### The task
Your copy should match the listing word for word, apart from the pictures, which are left out.

### Material for this exercise
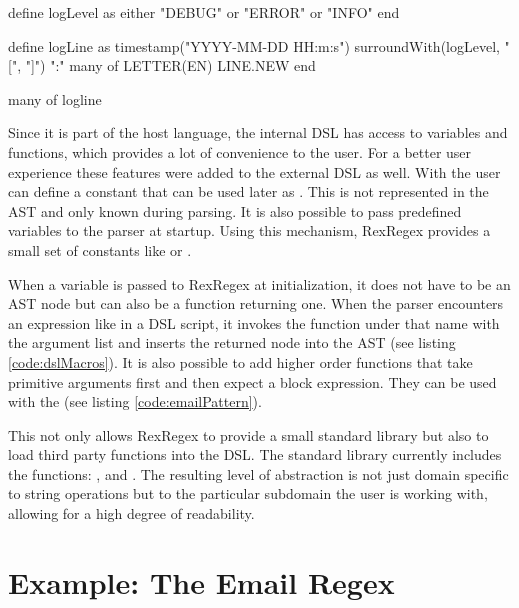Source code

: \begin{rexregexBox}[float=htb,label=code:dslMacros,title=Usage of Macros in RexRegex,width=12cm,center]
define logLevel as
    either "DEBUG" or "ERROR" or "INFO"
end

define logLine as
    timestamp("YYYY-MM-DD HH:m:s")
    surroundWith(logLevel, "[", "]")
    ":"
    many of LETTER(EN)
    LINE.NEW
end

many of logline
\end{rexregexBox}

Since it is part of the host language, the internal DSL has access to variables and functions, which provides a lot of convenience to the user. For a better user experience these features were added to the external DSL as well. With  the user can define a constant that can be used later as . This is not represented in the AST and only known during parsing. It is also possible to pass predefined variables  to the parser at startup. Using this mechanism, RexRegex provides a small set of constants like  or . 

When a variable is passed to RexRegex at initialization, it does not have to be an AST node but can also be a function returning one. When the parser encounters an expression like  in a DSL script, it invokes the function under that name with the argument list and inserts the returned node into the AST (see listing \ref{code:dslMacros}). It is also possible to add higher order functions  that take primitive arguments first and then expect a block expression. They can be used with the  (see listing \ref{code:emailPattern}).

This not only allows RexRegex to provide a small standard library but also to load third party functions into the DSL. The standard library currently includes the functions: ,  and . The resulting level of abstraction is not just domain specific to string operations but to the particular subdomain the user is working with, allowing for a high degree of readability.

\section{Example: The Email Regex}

### Worked solution
Source code

: \begin{rexregexBox}[float=htb,label=code:dslMacros,title=Usage of Macros in RexRegex,width=12cm,center]
define logLevel as
    either "DEBUG" or "ERROR" or "INFO"
end

define logLine as
    timestamp("YYYY-MM-DD HH:m:s")
    surroundWith(logLevel, "[", "]")
    ":"
    many of LETTER(EN)
    LINE.NEW
end

many of logline
\end{rexregexBox}

Since it is part of the host language, the internal DSL has access to variables and functions, which provides a lot of convenience to the user. For a better user experience these features were added to the external DSL as well. With  the user can define a constant that can be used later as . This is not represented in the AST and only known during parsing. It is also possible to pass predefined variables  to the parser at startup. Using this mechanism, RexRegex provides a small set of constants like  or . 

When a variable is passed to RexRegex at initialization, it does not have to be an AST node but can also be a function returning one. When the parser encounters an expression like  in a DSL script, it invokes the function under that name with the argument list and inserts the returned node into the AST (see listing \ref{code:dslMacros}). It is also possible to add higher order functions  that take primitive arguments first and then expect a block expression. They can be used with the  (see listing \ref{code:emailPattern}).

This not only allows RexRegex to provide a small standard library but also to load third party functions into the DSL. The standard library currently includes the functions: ,  and . The resulting level of abstraction is not just domain specific to string operations but to the particular subdomain the user is working with, allowing for a high degree of readability.

\section{Example: The Email Regex}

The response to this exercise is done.